Material supplied Block Start
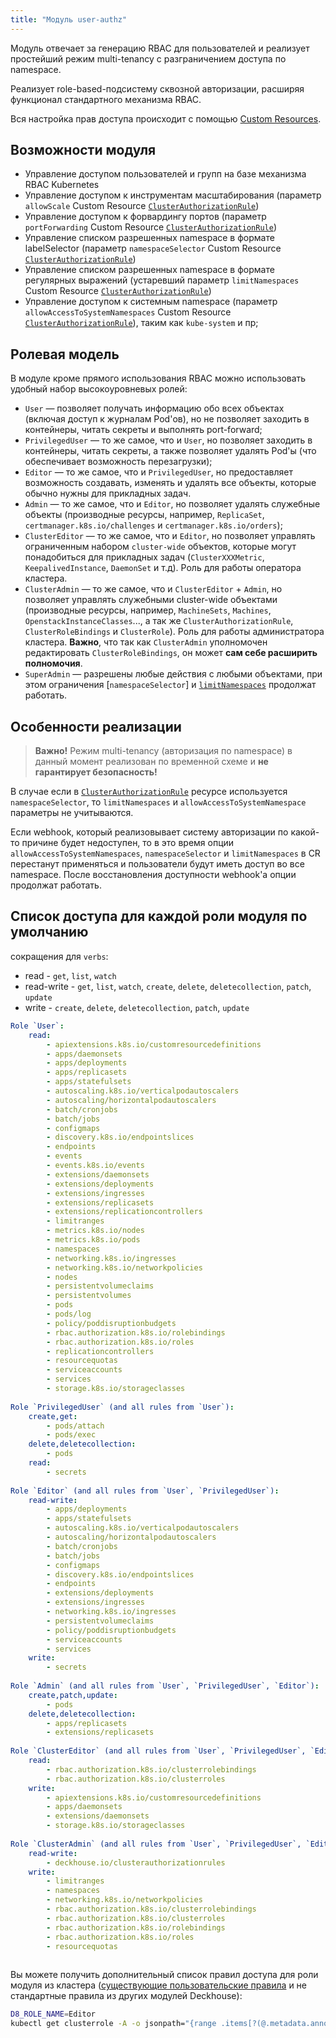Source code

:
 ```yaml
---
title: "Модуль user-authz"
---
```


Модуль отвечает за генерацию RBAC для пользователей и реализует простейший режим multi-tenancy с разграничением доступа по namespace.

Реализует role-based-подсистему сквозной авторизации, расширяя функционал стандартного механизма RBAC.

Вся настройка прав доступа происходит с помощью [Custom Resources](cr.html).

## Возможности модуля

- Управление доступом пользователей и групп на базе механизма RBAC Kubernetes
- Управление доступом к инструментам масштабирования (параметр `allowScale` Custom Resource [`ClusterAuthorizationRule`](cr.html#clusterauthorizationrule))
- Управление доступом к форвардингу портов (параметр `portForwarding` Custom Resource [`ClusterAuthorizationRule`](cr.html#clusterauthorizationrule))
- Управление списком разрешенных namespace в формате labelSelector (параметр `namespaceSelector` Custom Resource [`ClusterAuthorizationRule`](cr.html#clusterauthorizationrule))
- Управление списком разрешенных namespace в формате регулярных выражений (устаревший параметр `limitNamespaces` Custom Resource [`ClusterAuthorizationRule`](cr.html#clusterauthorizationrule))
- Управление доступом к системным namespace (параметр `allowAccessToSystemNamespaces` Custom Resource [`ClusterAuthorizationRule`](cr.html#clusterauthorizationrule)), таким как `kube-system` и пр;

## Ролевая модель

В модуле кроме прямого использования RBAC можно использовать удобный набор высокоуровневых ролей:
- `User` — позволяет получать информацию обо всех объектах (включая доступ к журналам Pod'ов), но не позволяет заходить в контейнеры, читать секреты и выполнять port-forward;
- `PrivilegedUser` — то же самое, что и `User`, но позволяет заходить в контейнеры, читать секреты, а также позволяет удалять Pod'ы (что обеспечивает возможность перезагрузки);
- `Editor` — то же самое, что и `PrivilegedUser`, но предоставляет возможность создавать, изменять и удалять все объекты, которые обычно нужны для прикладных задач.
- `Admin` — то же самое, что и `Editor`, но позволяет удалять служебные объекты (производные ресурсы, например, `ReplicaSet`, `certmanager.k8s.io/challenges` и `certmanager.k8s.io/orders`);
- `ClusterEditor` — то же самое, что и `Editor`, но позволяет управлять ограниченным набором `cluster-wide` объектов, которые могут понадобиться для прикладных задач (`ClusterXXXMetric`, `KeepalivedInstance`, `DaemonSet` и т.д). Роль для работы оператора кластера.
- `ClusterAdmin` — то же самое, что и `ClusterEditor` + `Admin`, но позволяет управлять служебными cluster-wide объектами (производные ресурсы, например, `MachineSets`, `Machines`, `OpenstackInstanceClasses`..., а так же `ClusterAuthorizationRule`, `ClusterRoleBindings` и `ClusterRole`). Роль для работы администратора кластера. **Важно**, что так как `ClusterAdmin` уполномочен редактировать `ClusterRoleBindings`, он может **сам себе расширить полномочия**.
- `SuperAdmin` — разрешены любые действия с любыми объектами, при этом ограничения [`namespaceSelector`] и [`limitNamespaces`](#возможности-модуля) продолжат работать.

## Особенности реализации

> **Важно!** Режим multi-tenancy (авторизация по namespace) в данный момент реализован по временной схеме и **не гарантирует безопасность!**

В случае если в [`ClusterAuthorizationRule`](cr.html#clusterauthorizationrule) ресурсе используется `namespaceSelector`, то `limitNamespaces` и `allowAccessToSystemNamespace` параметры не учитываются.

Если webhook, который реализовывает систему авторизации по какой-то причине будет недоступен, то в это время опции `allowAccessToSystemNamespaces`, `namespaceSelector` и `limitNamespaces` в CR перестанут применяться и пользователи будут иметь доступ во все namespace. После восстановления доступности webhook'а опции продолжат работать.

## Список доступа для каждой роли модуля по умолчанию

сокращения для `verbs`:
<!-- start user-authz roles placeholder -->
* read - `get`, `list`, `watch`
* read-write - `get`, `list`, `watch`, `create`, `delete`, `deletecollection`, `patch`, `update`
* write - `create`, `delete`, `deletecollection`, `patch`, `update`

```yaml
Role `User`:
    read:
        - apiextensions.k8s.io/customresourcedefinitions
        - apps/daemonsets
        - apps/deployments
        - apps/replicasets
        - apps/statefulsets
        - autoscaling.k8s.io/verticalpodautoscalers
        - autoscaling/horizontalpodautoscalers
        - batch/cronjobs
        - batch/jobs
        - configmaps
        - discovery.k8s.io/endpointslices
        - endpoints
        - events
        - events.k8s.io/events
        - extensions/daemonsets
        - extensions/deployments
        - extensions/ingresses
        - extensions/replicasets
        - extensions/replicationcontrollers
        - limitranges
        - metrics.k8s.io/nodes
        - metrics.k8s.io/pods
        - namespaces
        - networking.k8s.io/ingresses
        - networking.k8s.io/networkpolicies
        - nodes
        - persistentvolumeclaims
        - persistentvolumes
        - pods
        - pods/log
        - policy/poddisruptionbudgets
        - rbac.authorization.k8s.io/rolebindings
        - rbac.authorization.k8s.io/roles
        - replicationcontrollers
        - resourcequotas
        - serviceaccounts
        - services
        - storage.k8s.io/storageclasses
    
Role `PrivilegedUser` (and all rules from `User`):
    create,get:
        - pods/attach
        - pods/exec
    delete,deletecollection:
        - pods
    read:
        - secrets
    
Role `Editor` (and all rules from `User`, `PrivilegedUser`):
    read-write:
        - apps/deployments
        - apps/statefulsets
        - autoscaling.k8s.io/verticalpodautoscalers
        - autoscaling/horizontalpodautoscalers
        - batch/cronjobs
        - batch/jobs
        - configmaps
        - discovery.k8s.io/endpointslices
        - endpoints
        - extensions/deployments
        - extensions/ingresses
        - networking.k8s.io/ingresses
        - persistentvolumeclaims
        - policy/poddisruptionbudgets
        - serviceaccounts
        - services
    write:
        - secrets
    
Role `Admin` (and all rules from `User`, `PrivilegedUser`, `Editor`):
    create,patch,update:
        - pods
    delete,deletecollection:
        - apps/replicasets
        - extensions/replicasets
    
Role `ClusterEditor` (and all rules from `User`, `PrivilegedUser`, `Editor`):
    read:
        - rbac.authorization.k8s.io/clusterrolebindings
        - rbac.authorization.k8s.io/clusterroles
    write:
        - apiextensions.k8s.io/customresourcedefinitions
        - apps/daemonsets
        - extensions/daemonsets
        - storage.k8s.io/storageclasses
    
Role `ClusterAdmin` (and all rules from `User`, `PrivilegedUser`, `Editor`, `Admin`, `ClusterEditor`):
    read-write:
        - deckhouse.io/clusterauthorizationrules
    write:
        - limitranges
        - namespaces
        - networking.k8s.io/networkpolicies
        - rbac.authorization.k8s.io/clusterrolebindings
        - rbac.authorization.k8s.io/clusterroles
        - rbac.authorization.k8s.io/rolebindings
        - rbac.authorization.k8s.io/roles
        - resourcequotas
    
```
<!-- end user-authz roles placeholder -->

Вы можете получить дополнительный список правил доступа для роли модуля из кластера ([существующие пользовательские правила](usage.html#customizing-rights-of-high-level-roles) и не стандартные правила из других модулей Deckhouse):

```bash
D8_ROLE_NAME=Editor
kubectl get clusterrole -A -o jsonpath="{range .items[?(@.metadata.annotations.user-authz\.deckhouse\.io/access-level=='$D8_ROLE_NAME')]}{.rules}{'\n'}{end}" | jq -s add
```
Material supplied Block End
What to do
Copy the data above line for line, skipping every picture.

Exercise answer
Source code

:
 ```yaml
---
title: "Модуль user-authz"
---
```


Модуль отвечает за генерацию RBAC для пользователей и реализует простейший режим multi-tenancy с разграничением доступа по namespace.

Реализует role-based-подсистему сквозной авторизации, расширяя функционал стандартного механизма RBAC.

Вся настройка прав доступа происходит с помощью [Custom Resources](cr.html).

## Возможности модуля

- Управление доступом пользователей и групп на базе механизма RBAC Kubernetes
- Управление доступом к инструментам масштабирования (параметр `allowScale` Custom Resource [`ClusterAuthorizationRule`](cr.html#clusterauthorizationrule))
- Управление доступом к форвардингу портов (параметр `portForwarding` Custom Resource [`ClusterAuthorizationRule`](cr.html#clusterauthorizationrule))
- Управление списком разрешенных namespace в формате labelSelector (параметр `namespaceSelector` Custom Resource [`ClusterAuthorizationRule`](cr.html#clusterauthorizationrule))
- Управление списком разрешенных namespace в формате регулярных выражений (устаревший параметр `limitNamespaces` Custom Resource [`ClusterAuthorizationRule`](cr.html#clusterauthorizationrule))
- Управление доступом к системным namespace (параметр `allowAccessToSystemNamespaces` Custom Resource [`ClusterAuthorizationRule`](cr.html#clusterauthorizationrule)), таким как `kube-system` и пр;

## Ролевая модель

В модуле кроме прямого использования RBAC можно использовать удобный набор высокоуровневых ролей:
- `User` — позволяет получать информацию обо всех объектах (включая доступ к журналам Pod'ов), но не позволяет заходить в контейнеры, читать секреты и выполнять port-forward;
- `PrivilegedUser` — то же самое, что и `User`, но позволяет заходить в контейнеры, читать секреты, а также позволяет удалять Pod'ы (что обеспечивает возможность перезагрузки);
- `Editor` — то же самое, что и `PrivilegedUser`, но предоставляет возможность создавать, изменять и удалять все объекты, которые обычно нужны для прикладных задач.
- `Admin` — то же самое, что и `Editor`, но позволяет удалять служебные объекты (производные ресурсы, например, `ReplicaSet`, `certmanager.k8s.io/challenges` и `certmanager.k8s.io/orders`);
- `ClusterEditor` — то же самое, что и `Editor`, но позволяет управлять ограниченным набором `cluster-wide` объектов, которые могут понадобиться для прикладных задач (`ClusterXXXMetric`, `KeepalivedInstance`, `DaemonSet` и т.д). Роль для работы оператора кластера.
- `ClusterAdmin` — то же самое, что и `ClusterEditor` + `Admin`, но позволяет управлять служебными cluster-wide объектами (производные ресурсы, например, `MachineSets`, `Machines`, `OpenstackInstanceClasses`..., а так же `ClusterAuthorizationRule`, `ClusterRoleBindings` и `ClusterRole`). Роль для работы администратора кластера. **Важно**, что так как `ClusterAdmin` уполномочен редактировать `ClusterRoleBindings`, он может **сам себе расширить полномочия**.
- `SuperAdmin` — разрешены любые действия с любыми объектами, при этом ограничения [`namespaceSelector`] и [`limitNamespaces`](#возможности-модуля) продолжат работать.

## Особенности реализации

> **Важно!** Режим multi-tenancy (авторизация по namespace) в данный момент реализован по временной схеме и **не гарантирует безопасность!**

В случае если в [`ClusterAuthorizationRule`](cr.html#clusterauthorizationrule) ресурсе используется `namespaceSelector`, то `limitNamespaces` и `allowAccessToSystemNamespace` параметры не учитываются.

Если webhook, который реализовывает систему авторизации по какой-то причине будет недоступен, то в это время опции `allowAccessToSystemNamespaces`, `namespaceSelector` и `limitNamespaces` в CR перестанут применяться и пользователи будут иметь доступ во все namespace. После восстановления доступности webhook'а опции продолжат работать.

## Список доступа для каждой роли модуля по умолчанию

сокращения для `verbs`:
<!-- start user-authz roles placeholder -->
* read - `get`, `list`, `watch`
* read-write - `get`, `list`, `watch`, `create`, `delete`, `deletecollection`, `patch`, `update`
* write - `create`, `delete`, `deletecollection`, `patch`, `update`

```yaml
Role `User`:
    read:
        - apiextensions.k8s.io/customresourcedefinitions
        - apps/daemonsets
        - apps/deployments
        - apps/replicasets
        - apps/statefulsets
        - autoscaling.k8s.io/verticalpodautoscalers
        - autoscaling/horizontalpodautoscalers
        - batch/cronjobs
        - batch/jobs
        - configmaps
        - discovery.k8s.io/endpointslices
        - endpoints
        - events
        - events.k8s.io/events
        - extensions/daemonsets
        - extensions/deployments
        - extensions/ingresses
        - extensions/replicasets
        - extensions/replicationcontrollers
        - limitranges
        - metrics.k8s.io/nodes
        - metrics.k8s.io/pods
        - namespaces
        - networking.k8s.io/ingresses
        - networking.k8s.io/networkpolicies
        - nodes
        - persistentvolumeclaims
        - persistentvolumes
        - pods
        - pods/log
        - policy/poddisruptionbudgets
        - rbac.authorization.k8s.io/rolebindings
        - rbac.authorization.k8s.io/roles
        - replicationcontrollers
        - resourcequotas
        - serviceaccounts
        - services
        - storage.k8s.io/storageclasses
    
Role `PrivilegedUser` (and all rules from `User`):
    create,get:
        - pods/attach
        - pods/exec
    delete,deletecollection:
        - pods
    read:
        - secrets
    
Role `Editor` (and all rules from `User`, `PrivilegedUser`):
    read-write:
        - apps/deployments
        - apps/statefulsets
        - autoscaling.k8s.io/verticalpodautoscalers
        - autoscaling/horizontalpodautoscalers
        - batch/cronjobs
        - batch/jobs
        - configmaps
        - discovery.k8s.io/endpointslices
        - endpoints
        - extensions/deployments
        - extensions/ingresses
        - networking.k8s.io/ingresses
        - persistentvolumeclaims
        - policy/poddisruptionbudgets
        - serviceaccounts
        - services
    write:
        - secrets
    
Role `Admin` (and all rules from `User`, `PrivilegedUser`, `Editor`):
    create,patch,update:
        - pods
    delete,deletecollection:
        - apps/replicasets
        - extensions/replicasets
    
Role `ClusterEditor` (and all rules from `User`, `PrivilegedUser`, `Editor`):
    read:
        - rbac.authorization.k8s.io/clusterrolebindings
        - rbac.authorization.k8s.io/clusterroles
    write:
        - apiextensions.k8s.io/customresourcedefinitions
        - apps/daemonsets
        - extensions/daemonsets
        - storage.k8s.io/storageclasses
    
Role `ClusterAdmin` (and all rules from `User`, `PrivilegedUser`, `Editor`, `Admin`, `ClusterEditor`):
    read-write:
        - deckhouse.io/clusterauthorizationrules
    write:
        - limitranges
        - namespaces
        - networking.k8s.io/networkpolicies
        - rbac.authorization.k8s.io/clusterrolebindings
        - rbac.authorization.k8s.io/clusterroles
        - rbac.authorization.k8s.io/rolebindings
        - rbac.authorization.k8s.io/roles
        - resourcequotas
    
```
<!-- end user-authz roles placeholder -->

Вы можете получить дополнительный список правил доступа для роли модуля из кластера ([существующие пользовательские правила](usage.html#customizing-rights-of-high-level-roles) и не стандартные правила из других модулей Deckhouse):

```bash
D8_ROLE_NAME=Editor
kubectl get clusterrole -A -o jsonpath="{range .items[?(@.metadata.annotations.user-authz\.deckhouse\.io/access-level=='$D8_ROLE_NAME')]}{.rules}{'\n'}{end}" | jq -s add
```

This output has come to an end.